Pagine che hanno ispirato l’opera cinematografica di Paolo Virzì “Tutta la vita davanti”, spaccatosul lavoro nel mondo contemporaneo. E curiosando fra gli scaffali di un cinefilo, a proposito di questo tema, potremmo trovare “Giovani, carini e disoccupati” (1994), film cult diretto da Ben Stiller che documenta il passaggio all’età adulta della generazione X.
Fino ad arrivare alla soluzione ‘estrema’ trovata dai protagonisti del recente “Smetto quando voglio” di Valerio Attanasio e Sydney Sibilia.
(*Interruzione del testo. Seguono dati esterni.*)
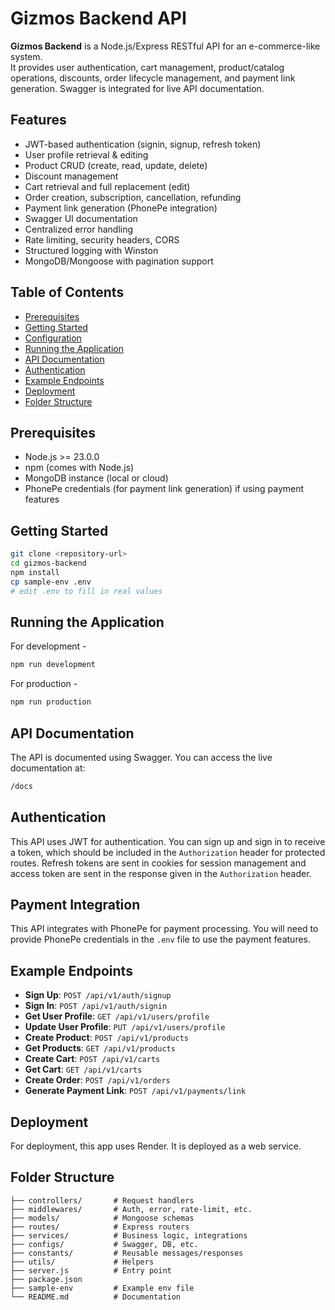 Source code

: # Gizmos Backend API

**Gizmos Backend** is a Node.js/Express RESTful API for an e-commerce-like system.  
It provides user authentication, cart management, product/catalog operations, discounts, order lifecycle management, and payment link generation. Swagger is integrated for live API documentation.

## Features

- JWT-based authentication (signin, signup, refresh token)
- User profile retrieval & editing
- Product CRUD (create, read, update, delete)
- Discount management
- Cart retrieval and full replacement (edit)
- Order creation, subscription, cancellation, refunding
- Payment link generation (PhonePe integration)
- Swagger UI documentation
- Centralized error handling
- Rate limiting, security headers, CORS
- Structured logging with Winston
- MongoDB/Mongoose with pagination support

## Table of Contents

- [Prerequisites](#prerequisites)
- [Getting Started](#getting-started)
- [Configuration](#configuration)
- [Running the Application](#running-the-application)
- [API Documentation](#api-documentation)
- [Authentication](#authentication)
- [Example Endpoints](#example-endpoints)
- [Deployment](#deployment)
- [Folder Structure](#folder-structure)

## Prerequisites

- Node.js >= 23.0.0
- npm (comes with Node.js)
- MongoDB instance (local or cloud)
- PhonePe credentials (for payment link generation) if using payment features

## Getting Started

```bash
git clone <repository-url>
cd gizmos-backend
npm install
cp sample-env .env
# edit .env to fill in real values
```

## Running the Application

For development -

```bash
npm run development
```

For production -

```bash
npm run production
```

## API Documentation

The API is documented using Swagger. You can access the live documentation at:

```bash
/docs
```

## Authentication

This API uses JWT for authentication. You can sign up and sign in to receive a token, which should be included in the `Authorization` header for protected routes.
Refresh tokens are sent in cookies for session management and access token are sent in the response given in the `Authorization` header.

## Payment Integration

This API integrates with PhonePe for payment processing. You will need to provide PhonePe credentials in the `.env` file to use the payment features.

## Example Endpoints

- **Sign Up**: `POST /api/v1/auth/signup`
- **Sign In**: `POST /api/v1/auth/signin`
- **Get User Profile**: `GET /api/v1/users/profile`
- **Update User Profile**: `PUT /api/v1/users/profile`
- **Create Product**: `POST /api/v1/products`
- **Get Products**: `GET /api/v1/products`
- **Create Cart**: `POST /api/v1/carts`
- **Get Cart**: `GET /api/v1/carts`
- **Create Order**: `POST /api/v1/orders`
- **Generate Payment Link**: `POST /api/v1/payments/link`

## Deployment

For deployment, this app uses Render. It is deployed as a web service.

## Folder Structure

```
├── controllers/       # Request handlers
├── middlewares/       # Auth, error, rate-limit, etc.
├── models/            # Mongoose schemas
├── routes/            # Express routers
├── services/          # Business logic, integrations
├── configs/           # Swagger, DB, etc.
├── constants/         # Reusable messages/responses
├── utils/             # Helpers
├── server.js          # Entry point
├── package.json
├── sample-env         # Example env file
└── README.md          # Documentation
```
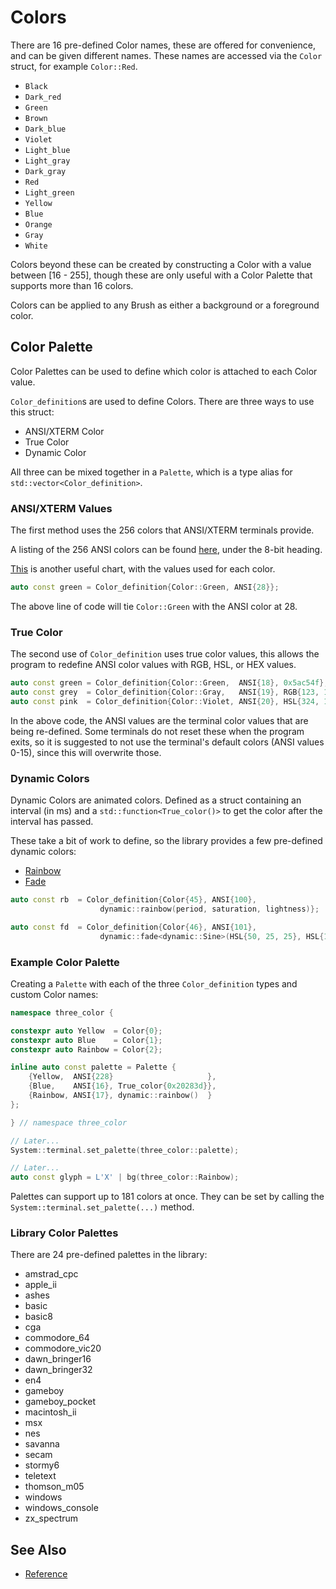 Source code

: # Colors

There are 16 pre-defined Color names, these are offered for convenience, and can
be given different names. These names are accessed via the `Color` struct, for
example `Color::Red`.

- `Black`
- `Dark_red`
- `Green`
- `Brown`
- `Dark_blue`
- `Violet`
- `Light_blue`
- `Light_gray`
- `Dark_gray`
- `Red`
- `Light_green`
- `Yellow`
- `Blue`
- `Orange`
- `Gray`
- `White`

Colors beyond these can be created by constructing a Color with a value between
[16 - 255], though these are only useful with a Color Palette that supports more
than 16 colors.

Colors can be applied to any Brush as either a background or a foreground color.

## Color Palette

Color Palettes can be used to define which color is attached to each Color
value.

`Color_definition`s are used to define Colors. There are three ways to use this
struct:

- ANSI/XTERM Color
- True Color
- Dynamic Color

All three can be mixed together in a `Palette`, which is a type alias for
`std::vector<Color_definition>`.

### ANSI/XTERM Values

The first method uses the 256 colors that ANSI/XTERM terminals provide.

A listing of the 256 ANSI colors can be found
[here](https://wikipedia.org/wiki/ANSI_escape_code#Colors), under the 8-bit
heading.

[This](https://jonasjacek.github.io/colors/) is another useful chart, with the
values used for each color.

```cpp
auto const green = Color_definition{Color::Green, ANSI{28}};
```

The above line of code will tie `Color::Green` with the ANSI color at 28.

### True Color

The second use of `Color_definition` uses true color values, this allows the
program to redefine ANSI color values with RGB, HSL, or HEX values.

```cpp
auto const green = Color_definition{Color::Green,  ANSI{18}, 0x5ac54f};
auto const grey  = Color_definition{Color::Gray,   ANSI{19}, RGB{123, 123, 123}};
auto const pink  = Color_definition{Color::Violet, ANSI{20}, HSL{324, 100, 50}};
```

In the above code, the ANSI values are the terminal color values that are being
re-defined. Some terminals do not reset these when the program exits, so it is
suggested to not use the terminal's default colors (ANSI values 0-15), since
this will overwrite those.

### Dynamic Colors

Dynamic Colors are animated colors. Defined as a struct containing an interval
(in ms) and a `std::function<True_color()>` to get the color after the interval
has passed.

These take a bit of work to define, so the library provides a few pre-defined
dynamic colors:

- [Rainbow](rainbow.md)
- [Fade](fade.md)

```cpp
auto const rb  = Color_definition{Color{45}, ANSI{100},
                    dynamic::rainbow(period, saturation, lightness)};

auto const fd  = Color_definition{Color{46}, ANSI{101},
                    dynamic::fade<dynamic::Sine>(HSL{50, 25, 25}, HSL{100, 50, 50})};
```

### Example Color Palette

Creating a `Palette` with each of the three `Color_definition` types and
custom Color names:

```cpp
namespace three_color {

constexpr auto Yellow  = Color{0};
constexpr auto Blue    = Color{1};
constexpr auto Rainbow = Color{2};

inline auto const palette = Palette {
    {Yellow,  ANSI{228}                     },
    {Blue,    ANSI{16}, True_color{0x20283d}},
    {Rainbow, ANSI{17}, dynamic::rainbow()  }
};

} // namespace three_color

// Later...
System::terminal.set_palette(three_color::palette);

// Later...
auto const glyph = L'X' | bg(three_color::Rainbow);
```

Palettes can support up to 181 colors at once. They can be set by calling the
`System::terminal.set_palette(...)` method.

### Library Color Palettes

There are 24 pre-defined palettes in the library:

- amstrad_cpc
- apple_ii
- ashes
- basic
- basic8
- cga
- commodore_64
- commodore_vic20
- dawn_bringer16
- dawn_bringer32
- en4
- gameboy
- gameboy_pocket
- macintosh_ii
- msx
- nes
- savanna
- secam
- stormy6
- teletext
- thomson_m05
- windows
- windows_console
- zx_spectrum

## See Also

- [Reference](https://animber-coder.github.io/CPPurses/structcppurses_1_1Color.html)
Uno dei primi film in cui la questione del precariato è raccontata dalla medesima generazione che l’ha vissuto. Ricercatori universitari che non riescono a mettere in pratica i loro brillanti studi se non nella produzione e commercializzazione di smart drugs.
Scenario che vuole essere una denuncia e che ci spinge ad interrogarci su quali prospettive è in grado di offrire un paese del Mezzogiorno come Palo del Colle ai suoi cittadini in termini di occupazione.